Eventually, Bailey moved uptown in 1987 and started picking up more properties, including Herald Center, a commercial property across the street from Herald Towers. He decided to formalize the company in 1990 as JEMB Realty using the first letters of his children’s names—Joseph, Ester and Mickey—along with his last name to come up with the name.
Three generations of the Jerome family still work at JEMB—Joseph Jerome and his grandsons Louis, Morris and Jacob along with Bailey—and all of them have a hand in the projects the company’s involved with.
“Sometimes, my grandfather is more the aggressive one,” Louis Jerome said. “You think it would be the younger guys, but sometimes we have to slow him down.”
The family also doesn’t get a break from each other when business hours are over. They all live within walking distance from each other in Flatbush, Brooklyn, where Louis Jerome grew up.
“We work very, very well together,” he said. “We rely on each other and we’re a good team.”
That close-knit family feel carries over to the business side of the Jeromes’ lives with a JEMB meeting sometimes feeling like a holiday dinner.
“It’s like you’ve been invited into some great family event,” said Dan Kaplan, a senior partner at architecture firm FXCollaborative who worked on One Willoughby Square. “It’s sort of loud and boisterous and fun. It’s a nice environment to work in.”
The great experience working with JEMB and designing a building that will be the “next generation” of office buildings in Brooklyn led FXCollaborative to lease three floors of One Willoughby Square from JEMB to relocate its offices from Chelsea.

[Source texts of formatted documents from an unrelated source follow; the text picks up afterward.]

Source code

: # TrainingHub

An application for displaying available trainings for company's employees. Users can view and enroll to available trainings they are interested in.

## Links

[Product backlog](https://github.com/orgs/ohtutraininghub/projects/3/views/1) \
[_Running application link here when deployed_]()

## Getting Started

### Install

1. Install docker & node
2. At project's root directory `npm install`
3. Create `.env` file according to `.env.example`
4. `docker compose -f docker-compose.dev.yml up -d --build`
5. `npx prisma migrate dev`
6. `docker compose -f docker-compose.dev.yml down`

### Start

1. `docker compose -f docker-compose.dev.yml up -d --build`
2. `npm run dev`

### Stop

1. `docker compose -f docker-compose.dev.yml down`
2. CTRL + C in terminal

“I think understanding them from the inside out, and what really committed people they are, was critical to us signing,” Kaplan said. “There was also the emotional aspect of being in a building we designed.”

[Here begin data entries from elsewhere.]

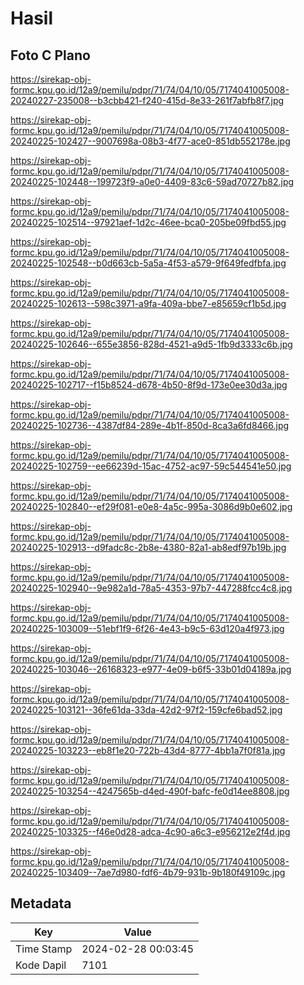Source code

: # Hasil

## Foto C Plano

https://sirekap-obj-formc.kpu.go.id/12a9/pemilu/pdpr/71/74/04/10/05/7174041005008-20240227-235008--b3cbb421-f240-415d-8e33-261f7abfb8f7.jpg

https://sirekap-obj-formc.kpu.go.id/12a9/pemilu/pdpr/71/74/04/10/05/7174041005008-20240225-102427--9007698a-08b3-4f77-ace0-851db552178e.jpg

https://sirekap-obj-formc.kpu.go.id/12a9/pemilu/pdpr/71/74/04/10/05/7174041005008-20240225-102448--199723f9-a0e0-4409-83c6-59ad70727b82.jpg

https://sirekap-obj-formc.kpu.go.id/12a9/pemilu/pdpr/71/74/04/10/05/7174041005008-20240225-102514--97921aef-1d2c-46ee-bca0-205be09fbd55.jpg

https://sirekap-obj-formc.kpu.go.id/12a9/pemilu/pdpr/71/74/04/10/05/7174041005008-20240225-102548--b0d663cb-5a5a-4f53-a579-9f649fedfbfa.jpg

https://sirekap-obj-formc.kpu.go.id/12a9/pemilu/pdpr/71/74/04/10/05/7174041005008-20240225-102613--598c3971-a9fa-409a-bbe7-e85659cf1b5d.jpg

https://sirekap-obj-formc.kpu.go.id/12a9/pemilu/pdpr/71/74/04/10/05/7174041005008-20240225-102646--655e3856-828d-4521-a9d5-1fb9d3333c6b.jpg

https://sirekap-obj-formc.kpu.go.id/12a9/pemilu/pdpr/71/74/04/10/05/7174041005008-20240225-102717--f15b8524-d678-4b50-8f9d-173e0ee30d3a.jpg

https://sirekap-obj-formc.kpu.go.id/12a9/pemilu/pdpr/71/74/04/10/05/7174041005008-20240225-102736--4387df84-289e-4b1f-850d-8ca3a6fd8466.jpg

https://sirekap-obj-formc.kpu.go.id/12a9/pemilu/pdpr/71/74/04/10/05/7174041005008-20240225-102759--ee66239d-15ac-4752-ac97-59c544541e50.jpg

https://sirekap-obj-formc.kpu.go.id/12a9/pemilu/pdpr/71/74/04/10/05/7174041005008-20240225-102840--ef29f081-e0e8-4a5c-995a-3086d9b0e602.jpg

https://sirekap-obj-formc.kpu.go.id/12a9/pemilu/pdpr/71/74/04/10/05/7174041005008-20240225-102913--d9fadc8c-2b8e-4380-82a1-ab8edf97b19b.jpg

https://sirekap-obj-formc.kpu.go.id/12a9/pemilu/pdpr/71/74/04/10/05/7174041005008-20240225-102940--9e982a1d-78a5-4353-97b7-447288fcc4c8.jpg

https://sirekap-obj-formc.kpu.go.id/12a9/pemilu/pdpr/71/74/04/10/05/7174041005008-20240225-103009--51ebf1f9-6f26-4e43-b9c5-63d120a4f973.jpg

https://sirekap-obj-formc.kpu.go.id/12a9/pemilu/pdpr/71/74/04/10/05/7174041005008-20240225-103046--26168323-e977-4e09-b6f5-33b01d04189a.jpg

https://sirekap-obj-formc.kpu.go.id/12a9/pemilu/pdpr/71/74/04/10/05/7174041005008-20240225-103121--36fe61da-33da-42d2-97f2-159cfe6bad52.jpg

https://sirekap-obj-formc.kpu.go.id/12a9/pemilu/pdpr/71/74/04/10/05/7174041005008-20240225-103223--eb8f1e20-722b-43d4-8777-4bb1a7f0f81a.jpg

https://sirekap-obj-formc.kpu.go.id/12a9/pemilu/pdpr/71/74/04/10/05/7174041005008-20240225-103254--4247565b-d4ed-490f-bafc-fe0d14ee8808.jpg

https://sirekap-obj-formc.kpu.go.id/12a9/pemilu/pdpr/71/74/04/10/05/7174041005008-20240225-103325--f46e0d28-adca-4c90-a6c3-e956212e2f4d.jpg

https://sirekap-obj-formc.kpu.go.id/12a9/pemilu/pdpr/71/74/04/10/05/7174041005008-20240225-103409--7ae7d980-fdf6-4b79-931b-9b180f49109c.jpg


## Metadata

| Key        | Value               |
| ---------- | ------------------- |
| Time Stamp | 2024-02-28 00:03:45 |
| Kode Dapil | 7101                |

That commitment to properties is the driving ethos of how JEMB runs its portfolio. The company rarely sells off property—still owning 150 Broadway—and views every asset it picks up as something to be passed down.
“We really think not even in years or lifetimes, we think in generations,” said Jerome, a father of two with a third on the way. “This is for my kids. We’re not forced to sell anything; we’re in it purely for the long term.”
Despite being born into the real estate business, Jerome didn’t always know he would follow in his father and grandfather’s footsteps. He was unsure what he wanted to do with his life after he graduated from New York University with a bachelor’s degree in history in 2008, so he took a job in “the trenches” on the leasing side of Herald Towers while sought to figure it out.
He kept at it for nearly four years and eventually started to sit in on meetings his father and grandfather had for other projects when he finally decided he wanted in on more than just leasing.
“They were involved in exciting stuff,” he said. “The more I was able to see what they can do with these projects, the more excited I became to really get more involved.”
What most excited Jerome from those meetings, and which drew him to take on a leadership role at JEMB, was the ability to work on projects that could change an entire neighborhood of New York City.
“New York is the greatest city in the world and what we do here will really have a major impact on the city,” he said. “To have that opportunity is something people really would crave for.”
But even as the company expanded to pick up casinos in Montreal and Atlantic City, N.J., a resort and spa in Pennsylvania and an office building in Phoenix, Herald Towers is still the property that has Jerome’s heart. He views it as the “crown jewel” of JEMB’s portfolio and he is the driving force behind the renovation project.
“There’s so much potential in what it could be,” he said. “When we’re done with it it’s going to be so much better than it already is now.”